YOUR OBJECTIVE »
Where a line in the material below has the string "Results", please report it.
────────────────────────────────────────
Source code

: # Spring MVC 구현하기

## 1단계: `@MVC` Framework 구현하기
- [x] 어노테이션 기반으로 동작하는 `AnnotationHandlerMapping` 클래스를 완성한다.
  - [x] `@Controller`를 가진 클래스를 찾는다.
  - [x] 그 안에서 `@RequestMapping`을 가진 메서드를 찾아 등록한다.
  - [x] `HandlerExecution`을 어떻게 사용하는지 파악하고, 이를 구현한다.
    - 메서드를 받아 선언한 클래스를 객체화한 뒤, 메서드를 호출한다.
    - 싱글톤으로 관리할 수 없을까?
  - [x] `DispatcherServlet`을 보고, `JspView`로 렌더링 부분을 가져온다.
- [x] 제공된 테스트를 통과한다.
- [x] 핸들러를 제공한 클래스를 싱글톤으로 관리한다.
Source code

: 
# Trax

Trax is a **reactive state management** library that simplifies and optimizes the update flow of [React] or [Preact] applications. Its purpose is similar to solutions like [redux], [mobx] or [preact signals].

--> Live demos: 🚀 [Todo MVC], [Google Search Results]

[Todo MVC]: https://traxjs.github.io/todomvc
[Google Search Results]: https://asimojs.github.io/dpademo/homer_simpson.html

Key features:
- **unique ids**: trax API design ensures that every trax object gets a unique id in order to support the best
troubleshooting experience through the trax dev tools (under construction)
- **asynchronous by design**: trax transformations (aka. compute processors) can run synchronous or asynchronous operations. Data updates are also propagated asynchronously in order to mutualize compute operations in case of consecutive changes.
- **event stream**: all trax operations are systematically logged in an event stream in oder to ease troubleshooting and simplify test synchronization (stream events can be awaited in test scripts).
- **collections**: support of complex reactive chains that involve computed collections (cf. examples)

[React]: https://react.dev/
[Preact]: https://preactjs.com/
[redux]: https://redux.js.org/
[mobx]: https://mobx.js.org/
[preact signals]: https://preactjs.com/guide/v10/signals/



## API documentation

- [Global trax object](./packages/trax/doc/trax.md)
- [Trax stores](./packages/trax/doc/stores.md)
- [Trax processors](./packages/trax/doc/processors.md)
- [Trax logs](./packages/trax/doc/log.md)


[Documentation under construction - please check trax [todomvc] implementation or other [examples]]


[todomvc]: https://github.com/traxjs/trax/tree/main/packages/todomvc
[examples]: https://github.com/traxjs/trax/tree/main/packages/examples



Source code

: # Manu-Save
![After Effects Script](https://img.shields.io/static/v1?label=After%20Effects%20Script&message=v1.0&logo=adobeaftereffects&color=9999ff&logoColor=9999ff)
────────────────────────────────────────
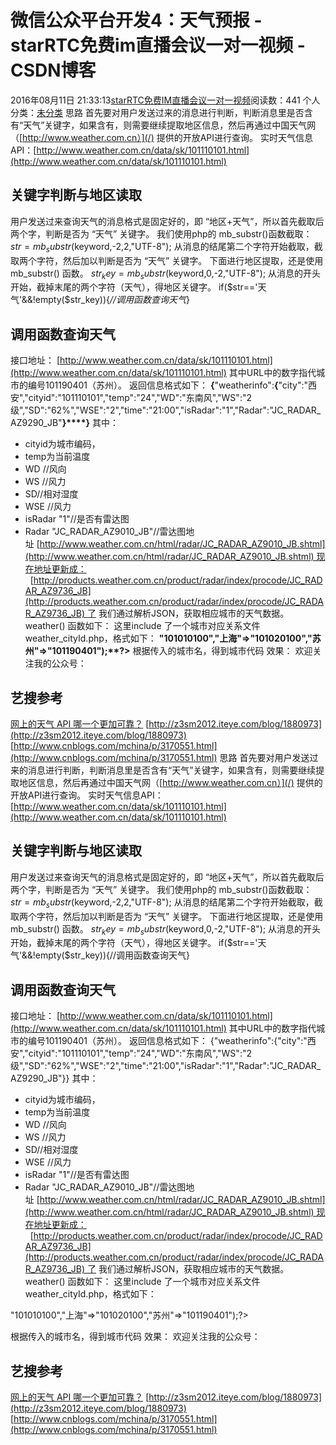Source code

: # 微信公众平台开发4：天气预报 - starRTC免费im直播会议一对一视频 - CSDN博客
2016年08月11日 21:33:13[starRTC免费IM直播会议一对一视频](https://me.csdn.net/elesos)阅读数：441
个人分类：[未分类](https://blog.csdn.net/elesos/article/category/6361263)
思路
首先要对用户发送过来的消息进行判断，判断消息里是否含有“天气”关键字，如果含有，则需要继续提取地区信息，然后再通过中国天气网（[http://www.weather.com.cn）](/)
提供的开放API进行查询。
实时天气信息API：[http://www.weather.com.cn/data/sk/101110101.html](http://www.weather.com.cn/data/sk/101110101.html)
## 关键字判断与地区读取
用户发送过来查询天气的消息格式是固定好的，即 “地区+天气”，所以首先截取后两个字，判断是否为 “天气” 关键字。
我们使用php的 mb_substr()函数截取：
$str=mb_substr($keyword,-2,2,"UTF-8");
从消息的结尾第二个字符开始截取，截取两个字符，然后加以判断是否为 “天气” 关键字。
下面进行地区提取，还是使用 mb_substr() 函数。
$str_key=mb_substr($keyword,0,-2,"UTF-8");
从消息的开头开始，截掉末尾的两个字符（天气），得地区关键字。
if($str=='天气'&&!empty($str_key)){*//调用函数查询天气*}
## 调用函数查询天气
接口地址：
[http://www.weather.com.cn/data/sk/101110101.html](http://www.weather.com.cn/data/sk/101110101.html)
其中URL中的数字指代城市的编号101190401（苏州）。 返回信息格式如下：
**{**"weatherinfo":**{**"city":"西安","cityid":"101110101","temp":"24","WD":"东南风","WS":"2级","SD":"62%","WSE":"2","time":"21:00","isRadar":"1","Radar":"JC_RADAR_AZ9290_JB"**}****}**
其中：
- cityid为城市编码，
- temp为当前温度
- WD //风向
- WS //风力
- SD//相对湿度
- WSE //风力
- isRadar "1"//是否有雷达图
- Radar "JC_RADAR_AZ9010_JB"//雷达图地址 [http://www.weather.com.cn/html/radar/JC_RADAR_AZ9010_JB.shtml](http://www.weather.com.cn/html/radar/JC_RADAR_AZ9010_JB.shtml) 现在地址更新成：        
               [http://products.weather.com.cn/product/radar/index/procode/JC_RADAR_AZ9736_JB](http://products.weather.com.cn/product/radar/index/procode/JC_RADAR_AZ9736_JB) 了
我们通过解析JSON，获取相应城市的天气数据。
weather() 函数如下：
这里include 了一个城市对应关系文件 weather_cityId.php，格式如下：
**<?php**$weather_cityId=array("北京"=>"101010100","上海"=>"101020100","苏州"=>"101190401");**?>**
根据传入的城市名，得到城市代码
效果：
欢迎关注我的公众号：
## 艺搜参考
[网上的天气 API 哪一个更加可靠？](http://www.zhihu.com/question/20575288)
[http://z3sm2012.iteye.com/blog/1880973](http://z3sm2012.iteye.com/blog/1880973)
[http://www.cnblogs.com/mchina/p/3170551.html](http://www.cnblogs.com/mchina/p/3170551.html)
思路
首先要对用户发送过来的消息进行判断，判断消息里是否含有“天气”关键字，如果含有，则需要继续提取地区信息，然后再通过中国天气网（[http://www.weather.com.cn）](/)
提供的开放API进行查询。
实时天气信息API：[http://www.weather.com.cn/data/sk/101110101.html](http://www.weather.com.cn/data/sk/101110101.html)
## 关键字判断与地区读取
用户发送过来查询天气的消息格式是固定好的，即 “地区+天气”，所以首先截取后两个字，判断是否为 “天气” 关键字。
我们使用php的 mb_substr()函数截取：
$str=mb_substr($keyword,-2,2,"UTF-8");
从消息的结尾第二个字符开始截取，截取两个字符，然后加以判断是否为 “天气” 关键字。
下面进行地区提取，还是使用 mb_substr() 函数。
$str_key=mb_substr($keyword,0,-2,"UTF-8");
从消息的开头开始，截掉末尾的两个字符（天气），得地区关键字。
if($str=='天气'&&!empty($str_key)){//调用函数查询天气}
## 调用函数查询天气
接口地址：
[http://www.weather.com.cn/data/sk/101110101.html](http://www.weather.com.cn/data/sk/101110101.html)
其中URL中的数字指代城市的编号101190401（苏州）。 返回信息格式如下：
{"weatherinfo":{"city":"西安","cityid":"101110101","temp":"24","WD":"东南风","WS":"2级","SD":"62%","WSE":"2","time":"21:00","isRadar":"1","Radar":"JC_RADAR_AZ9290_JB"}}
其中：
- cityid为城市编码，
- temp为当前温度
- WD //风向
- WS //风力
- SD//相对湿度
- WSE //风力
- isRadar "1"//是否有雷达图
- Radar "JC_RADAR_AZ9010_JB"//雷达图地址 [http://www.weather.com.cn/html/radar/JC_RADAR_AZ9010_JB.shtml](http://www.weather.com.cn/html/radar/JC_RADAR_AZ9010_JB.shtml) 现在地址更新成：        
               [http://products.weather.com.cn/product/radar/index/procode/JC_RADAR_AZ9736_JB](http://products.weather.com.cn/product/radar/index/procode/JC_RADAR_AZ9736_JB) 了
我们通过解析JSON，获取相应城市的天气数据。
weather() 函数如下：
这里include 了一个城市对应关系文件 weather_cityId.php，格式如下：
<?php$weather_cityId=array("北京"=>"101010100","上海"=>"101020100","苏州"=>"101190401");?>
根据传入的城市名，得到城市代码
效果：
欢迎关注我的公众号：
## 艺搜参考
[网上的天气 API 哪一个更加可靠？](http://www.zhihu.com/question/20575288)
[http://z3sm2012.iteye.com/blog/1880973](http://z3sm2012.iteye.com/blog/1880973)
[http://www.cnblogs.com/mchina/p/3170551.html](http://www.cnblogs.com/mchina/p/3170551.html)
────────────────────────────────────────
REPLY »
--> Live demos: 🚀 [Todo MVC], [Google Search Results]
[Google Search Results]: https://asimojs.github.io/dpademo/homer_simpson.html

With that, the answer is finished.